→ **INFORMATION GIVEN**
- Opening Delimiter -

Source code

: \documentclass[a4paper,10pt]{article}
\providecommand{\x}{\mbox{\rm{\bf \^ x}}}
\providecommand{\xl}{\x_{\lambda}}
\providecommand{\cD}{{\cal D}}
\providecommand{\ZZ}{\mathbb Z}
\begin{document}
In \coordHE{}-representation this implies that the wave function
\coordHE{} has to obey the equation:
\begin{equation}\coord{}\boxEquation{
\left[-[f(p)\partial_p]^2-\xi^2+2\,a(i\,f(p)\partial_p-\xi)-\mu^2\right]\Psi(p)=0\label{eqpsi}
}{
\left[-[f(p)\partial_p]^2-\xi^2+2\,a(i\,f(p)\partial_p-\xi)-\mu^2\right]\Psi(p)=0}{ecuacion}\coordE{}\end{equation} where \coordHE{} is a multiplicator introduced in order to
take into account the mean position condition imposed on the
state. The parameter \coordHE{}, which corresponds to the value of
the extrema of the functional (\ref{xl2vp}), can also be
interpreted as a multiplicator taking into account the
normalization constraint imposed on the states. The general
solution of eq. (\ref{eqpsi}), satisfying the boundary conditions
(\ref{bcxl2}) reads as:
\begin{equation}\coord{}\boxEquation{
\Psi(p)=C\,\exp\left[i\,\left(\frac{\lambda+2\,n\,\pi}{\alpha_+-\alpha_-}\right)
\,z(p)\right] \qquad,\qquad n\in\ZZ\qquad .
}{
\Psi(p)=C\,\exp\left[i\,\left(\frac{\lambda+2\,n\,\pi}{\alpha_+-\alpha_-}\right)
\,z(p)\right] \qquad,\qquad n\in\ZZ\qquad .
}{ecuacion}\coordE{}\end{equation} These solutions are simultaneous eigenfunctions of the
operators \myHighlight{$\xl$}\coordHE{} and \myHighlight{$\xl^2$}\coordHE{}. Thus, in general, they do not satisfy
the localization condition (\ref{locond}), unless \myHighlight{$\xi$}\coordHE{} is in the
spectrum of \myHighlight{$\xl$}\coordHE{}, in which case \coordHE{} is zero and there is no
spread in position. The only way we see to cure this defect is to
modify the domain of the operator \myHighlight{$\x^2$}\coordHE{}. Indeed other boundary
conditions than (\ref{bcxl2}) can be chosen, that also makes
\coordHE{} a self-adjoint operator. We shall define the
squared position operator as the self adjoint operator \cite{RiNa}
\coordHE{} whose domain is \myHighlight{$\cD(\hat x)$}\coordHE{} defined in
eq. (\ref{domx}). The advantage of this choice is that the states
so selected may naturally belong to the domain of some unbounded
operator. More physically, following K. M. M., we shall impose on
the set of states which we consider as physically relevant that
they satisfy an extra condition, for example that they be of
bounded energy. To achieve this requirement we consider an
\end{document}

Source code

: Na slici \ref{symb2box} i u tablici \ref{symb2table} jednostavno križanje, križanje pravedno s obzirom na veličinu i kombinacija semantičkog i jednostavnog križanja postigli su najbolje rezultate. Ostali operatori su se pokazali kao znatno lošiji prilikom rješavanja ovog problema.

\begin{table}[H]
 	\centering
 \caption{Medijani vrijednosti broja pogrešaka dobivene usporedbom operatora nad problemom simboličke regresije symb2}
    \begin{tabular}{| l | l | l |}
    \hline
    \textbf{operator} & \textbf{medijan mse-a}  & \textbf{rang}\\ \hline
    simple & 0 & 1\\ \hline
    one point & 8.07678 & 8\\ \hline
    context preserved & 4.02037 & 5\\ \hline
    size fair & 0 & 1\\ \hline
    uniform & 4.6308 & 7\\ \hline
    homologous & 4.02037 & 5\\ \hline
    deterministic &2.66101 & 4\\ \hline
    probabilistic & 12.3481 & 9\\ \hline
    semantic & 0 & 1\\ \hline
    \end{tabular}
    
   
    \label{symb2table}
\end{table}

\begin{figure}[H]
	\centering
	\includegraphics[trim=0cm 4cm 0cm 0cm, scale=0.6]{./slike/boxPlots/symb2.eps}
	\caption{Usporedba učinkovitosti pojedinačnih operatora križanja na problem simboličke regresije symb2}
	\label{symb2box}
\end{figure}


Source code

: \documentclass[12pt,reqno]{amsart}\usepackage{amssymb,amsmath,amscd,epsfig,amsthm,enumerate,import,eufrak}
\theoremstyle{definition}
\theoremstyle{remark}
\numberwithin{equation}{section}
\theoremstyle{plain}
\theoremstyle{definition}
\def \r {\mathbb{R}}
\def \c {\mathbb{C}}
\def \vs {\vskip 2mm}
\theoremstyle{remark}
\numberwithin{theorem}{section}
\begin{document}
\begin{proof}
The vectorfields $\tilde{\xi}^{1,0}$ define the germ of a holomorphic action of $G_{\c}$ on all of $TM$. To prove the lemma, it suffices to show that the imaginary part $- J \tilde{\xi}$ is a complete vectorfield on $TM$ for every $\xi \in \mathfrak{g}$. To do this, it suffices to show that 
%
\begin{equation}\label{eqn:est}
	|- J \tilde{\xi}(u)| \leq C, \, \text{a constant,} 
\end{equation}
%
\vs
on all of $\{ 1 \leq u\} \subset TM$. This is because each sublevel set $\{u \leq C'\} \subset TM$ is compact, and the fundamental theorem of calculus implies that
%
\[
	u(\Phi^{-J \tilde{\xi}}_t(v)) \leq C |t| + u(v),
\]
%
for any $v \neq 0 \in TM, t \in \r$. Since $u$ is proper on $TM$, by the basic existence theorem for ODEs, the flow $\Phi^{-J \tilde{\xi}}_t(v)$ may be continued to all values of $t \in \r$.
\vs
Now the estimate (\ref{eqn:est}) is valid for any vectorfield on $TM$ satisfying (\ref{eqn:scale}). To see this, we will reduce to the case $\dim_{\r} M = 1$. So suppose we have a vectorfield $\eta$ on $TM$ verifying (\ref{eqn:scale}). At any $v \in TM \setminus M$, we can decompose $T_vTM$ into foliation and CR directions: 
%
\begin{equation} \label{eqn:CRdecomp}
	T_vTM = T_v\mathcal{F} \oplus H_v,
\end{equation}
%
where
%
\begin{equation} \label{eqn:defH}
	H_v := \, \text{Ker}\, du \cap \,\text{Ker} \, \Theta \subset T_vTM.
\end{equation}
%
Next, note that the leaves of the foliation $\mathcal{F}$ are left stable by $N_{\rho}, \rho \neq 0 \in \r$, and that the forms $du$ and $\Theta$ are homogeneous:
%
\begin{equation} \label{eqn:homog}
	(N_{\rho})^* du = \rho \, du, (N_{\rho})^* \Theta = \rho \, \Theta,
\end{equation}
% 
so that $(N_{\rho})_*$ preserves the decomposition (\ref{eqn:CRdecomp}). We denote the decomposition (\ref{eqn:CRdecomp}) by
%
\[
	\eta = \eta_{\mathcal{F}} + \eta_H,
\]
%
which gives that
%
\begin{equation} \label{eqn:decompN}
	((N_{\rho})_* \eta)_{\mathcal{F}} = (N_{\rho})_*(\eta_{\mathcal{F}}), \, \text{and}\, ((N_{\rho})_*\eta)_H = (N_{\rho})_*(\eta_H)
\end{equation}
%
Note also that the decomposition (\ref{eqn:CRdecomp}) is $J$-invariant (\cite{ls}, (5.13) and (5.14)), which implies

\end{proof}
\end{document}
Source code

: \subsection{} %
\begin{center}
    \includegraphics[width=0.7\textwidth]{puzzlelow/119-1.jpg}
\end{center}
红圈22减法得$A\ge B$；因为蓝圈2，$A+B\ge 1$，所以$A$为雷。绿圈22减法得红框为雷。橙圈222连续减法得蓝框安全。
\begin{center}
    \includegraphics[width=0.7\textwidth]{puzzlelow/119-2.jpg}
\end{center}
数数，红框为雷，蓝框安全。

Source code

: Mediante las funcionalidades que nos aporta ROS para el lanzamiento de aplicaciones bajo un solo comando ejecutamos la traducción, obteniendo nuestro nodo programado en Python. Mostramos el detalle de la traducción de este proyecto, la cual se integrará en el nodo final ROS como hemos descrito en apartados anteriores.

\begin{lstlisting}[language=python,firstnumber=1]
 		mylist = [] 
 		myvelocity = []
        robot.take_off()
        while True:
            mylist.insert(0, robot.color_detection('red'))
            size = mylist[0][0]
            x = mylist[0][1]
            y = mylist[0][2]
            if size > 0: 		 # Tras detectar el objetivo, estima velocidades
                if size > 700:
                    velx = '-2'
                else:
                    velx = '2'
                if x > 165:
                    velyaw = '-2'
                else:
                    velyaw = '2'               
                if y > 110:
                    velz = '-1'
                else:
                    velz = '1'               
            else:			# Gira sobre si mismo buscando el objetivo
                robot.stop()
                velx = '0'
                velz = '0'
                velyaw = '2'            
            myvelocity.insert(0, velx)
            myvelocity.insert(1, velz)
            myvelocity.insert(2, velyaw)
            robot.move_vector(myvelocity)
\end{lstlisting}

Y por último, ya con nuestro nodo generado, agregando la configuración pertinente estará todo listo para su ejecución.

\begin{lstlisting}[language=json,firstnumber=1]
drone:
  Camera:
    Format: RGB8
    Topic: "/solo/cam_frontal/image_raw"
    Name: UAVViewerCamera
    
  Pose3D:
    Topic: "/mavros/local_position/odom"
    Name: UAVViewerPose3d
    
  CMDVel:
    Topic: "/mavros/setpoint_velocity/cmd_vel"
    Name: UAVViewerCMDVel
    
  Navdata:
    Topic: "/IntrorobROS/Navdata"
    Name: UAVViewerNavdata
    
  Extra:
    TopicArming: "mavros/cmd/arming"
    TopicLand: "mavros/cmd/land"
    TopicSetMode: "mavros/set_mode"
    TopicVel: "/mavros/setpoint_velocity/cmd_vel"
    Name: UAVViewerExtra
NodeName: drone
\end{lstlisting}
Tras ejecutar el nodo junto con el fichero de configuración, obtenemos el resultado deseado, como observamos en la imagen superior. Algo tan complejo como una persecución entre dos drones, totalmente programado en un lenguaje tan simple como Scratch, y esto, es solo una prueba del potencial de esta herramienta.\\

- Closing Delimiter -

→ **PROBLEM DESCRIPTION**
Print the lines above, unchanged, from the start of the records to the line with "the wave function", including that final line.

→ **ANSWER TO THIS PROBLEM**
Source code

: \documentclass[a4paper,10pt]{article}
\providecommand{\x}{\mbox{\rm{\bf \^ x}}}
\providecommand{\xl}{\x_{\lambda}}
\providecommand{\cD}{{\cal D}}
\providecommand{\ZZ}{\mathbb Z}
\begin{document}
In \coordHE{}-representation this implies that the wave function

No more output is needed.